STORED DATA:
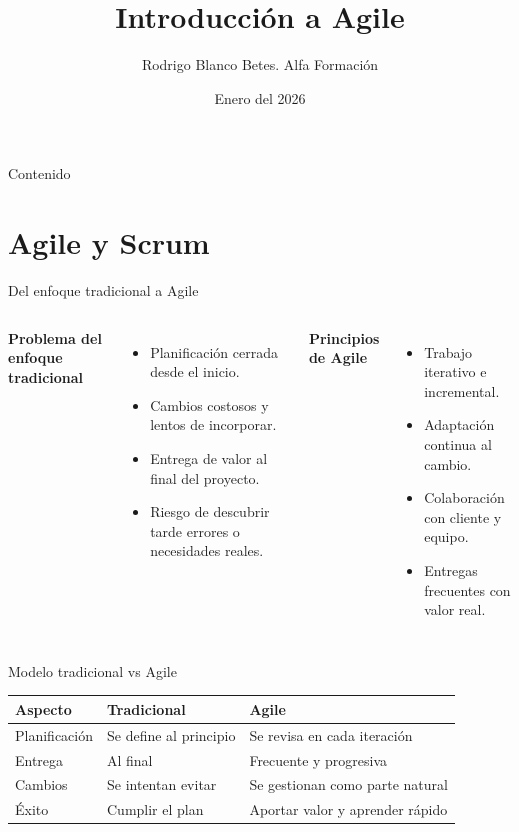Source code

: \documentclass{beamer}
\title{Introducción a Agile}
\author{Rodrigo Blanco Betes. Alfa Formación}
\date{Enero del 2026}
\begin{document}
\begin{frame}
\titlepage
\end{frame}

\begin{frame}{Contenido}
\tableofcontents
\end{frame}

\section{Agile y Scrum}

\begin{frame}{Del enfoque tradicional a Agile}
\begin{columns}[T,onlytextwidth]
\textbf{Problema del enfoque tradicional}
\begin{itemize}
    \item Planificación cerrada desde el inicio.
    \item Cambios costosos y lentos de incorporar.
    \item Entrega de valor al final del proyecto.
    \item Riesgo de descubrir tarde errores o necesidades reales.
\end{itemize}

\textbf{Principios de Agile}
\begin{itemize}
    \item Trabajo iterativo e incremental.
    \item Adaptación continua al cambio.
    \item Colaboración con cliente y equipo.
    \item Entregas frecuentes con valor real.
\end{itemize}
\end{columns}
\end{frame}

\begin{frame}{Modelo tradicional vs Agile}
\vspace{0.4cm}
\small
\begin{tabularx}{\textwidth}{>{\RaggedRight\arraybackslash}p{} >{\RaggedRight\arraybackslash}X >{\RaggedRight\arraybackslash}X}
\toprule
\textbf{Aspecto} & \textbf{Tradicional} & \textbf{Agile} \\
\midrule
Planificación & Se define al principio & Se revisa en cada iteración \\
Entrega & Al final & Frecuente y progresiva \\
Cambios & Se intentan evitar & Se gestionan como parte natural \\
Éxito & Cumplir el plan & Aportar valor y aprender rápido \\
\bottomrule
\end{tabularx}
\end{frame}
\end{document}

BRIEF: Search the entries for the word "tabularx" and copy every line that has it.

EXPECTED OUTPUT:
\begin{tabularx}{\textwidth}{>{\RaggedRight\arraybackslash}p{} >{\RaggedRight\arraybackslash}X >{\RaggedRight\arraybackslash}X}
\end{tabularx}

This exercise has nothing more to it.